|
|
|
|
|
by superkuh
689 days ago
|
|
I've noticed Anthropic bots in my logs for more than a year now and I welcome them. I'd love for their LLM to be better at what I'm interested in. I run my website off my home connection on a desktop computer and I've never had a problem. I'm not saying my dozens of run-ins with the anthropic bots (there have been 3 variations I've seen so far) are totally representative, but they've been respecting my robots.txt. They even respect extended robots.txt features like, User-agent: *
Disallow: /library/*.pdf$
I make my websites for other people to see. They are not secrets I hoard who's value goes away when copied. The more copies and derivations the better.I guess ideas like creative commons and sharing go away when the smell of money enters the water.
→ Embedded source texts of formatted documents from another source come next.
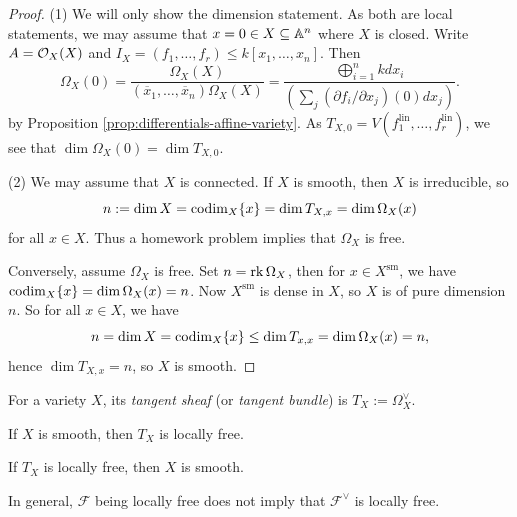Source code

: \begin{proof}
  (1) We will only show the
  dimension statement.
  As both are local statements,
  we may assume that $x = 0 \in X \subseteq \Affine^n$
  where $X$
  is closed. Write $A = \OO_X(X)$
  and $I_X = (f_1, \dots, f_r) \le k[x_1, \dots, x_n]$.
  Then
  \[
    \Omega_X(0)
    = \frac{\Omega_X(X)}{(\overline{x}_1, \dots, \overline{x}_n) \Omega_X(X)}
    = \frac{\bigoplus_{i = 1}^n k dx_i}{(\sum_j (\partial f_i / \partial x_j)(0) dx_j)}.
  \]
  by Proposition
  \ref{prop:differentials-affine-variety}.
  As $T_{X, 0} = V(f_1^{\mathrm{lin}}, \dots, f_r^{\mathrm{lin}})$,
  we see that $\dim \Omega_X(0) = \dim T_{X, 0}$.

  (2) We may assume that $X$ is connected.
  If $X$ is smooth, then $X$ is irreducible,
  so
  \[
    n := \dim X
    = \codim_X\{x\} = \dim T_{X, x}
    = \dim \Omega_X(x)
  \]
  for all $x \in X$. Thus a homework
  problem implies that $\Omega_X$ is
  free.

  Conversely, assume $\Omega_X$
  is free. Set $n = \rank \Omega_X$,
  then for $x \in X^{\mathrm{sm}}$,
  we have $\codim_X\{x\} = \dim \Omega_X(x) = n$.
  Now $X^{\mathrm{sm}}$ is dense in $X$,
  so $X$ is of pure dimension $n$.
  So for all $x \in X$, we have
  \[
    n = \dim X = \codim_X\{x\}
    \le \dim T_{x, x} = \dim \Omega_X(x)
    = n,
  \]
  hence $\dim T_{X, x} = n$, so $X$
  is smooth.
\end{proof}

\begin{definition}
  For a variety $X$, its \emph{tangent
  sheaf} (or \emph{tangent bundle}) is
  $T_X := \Omega_X^\vee$.
\end{definition}

\begin{remark}
  If $X$ is smooth, then $T_X$ is
  locally free.
\end{remark}

\begin{conjecture}
  If $T_X$ is locally free, then
  $X$ is smooth.
\end{conjecture}

\begin{remark}
  In general, $\mathcal{F}$ being
  locally free does not imply that
  $\mathcal{F}^\vee$ is locally free.
\end{remark}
Better lock all your text behind paywalls so the evil corporations won't get it. Just be aware, for every incorporated entity you block you're blocking just as many humans with false positives, if not more. This anti-"scraping" hysteria is mostly profit motivated. |
|
That seems overly reductive.
First, it sounds like you're insinuating that the people claiming the bots are causing actual disruption to their operations are lying. If that's your intent, some amount of evidence for that would be welcome.
Second, lots of people don't want their content to be used to train these models for reasons that have nothing whatsoever to do with money. Trying to avoid contributing to the training of these models is not the equivalent of rejecting the idea of the free exchange of information.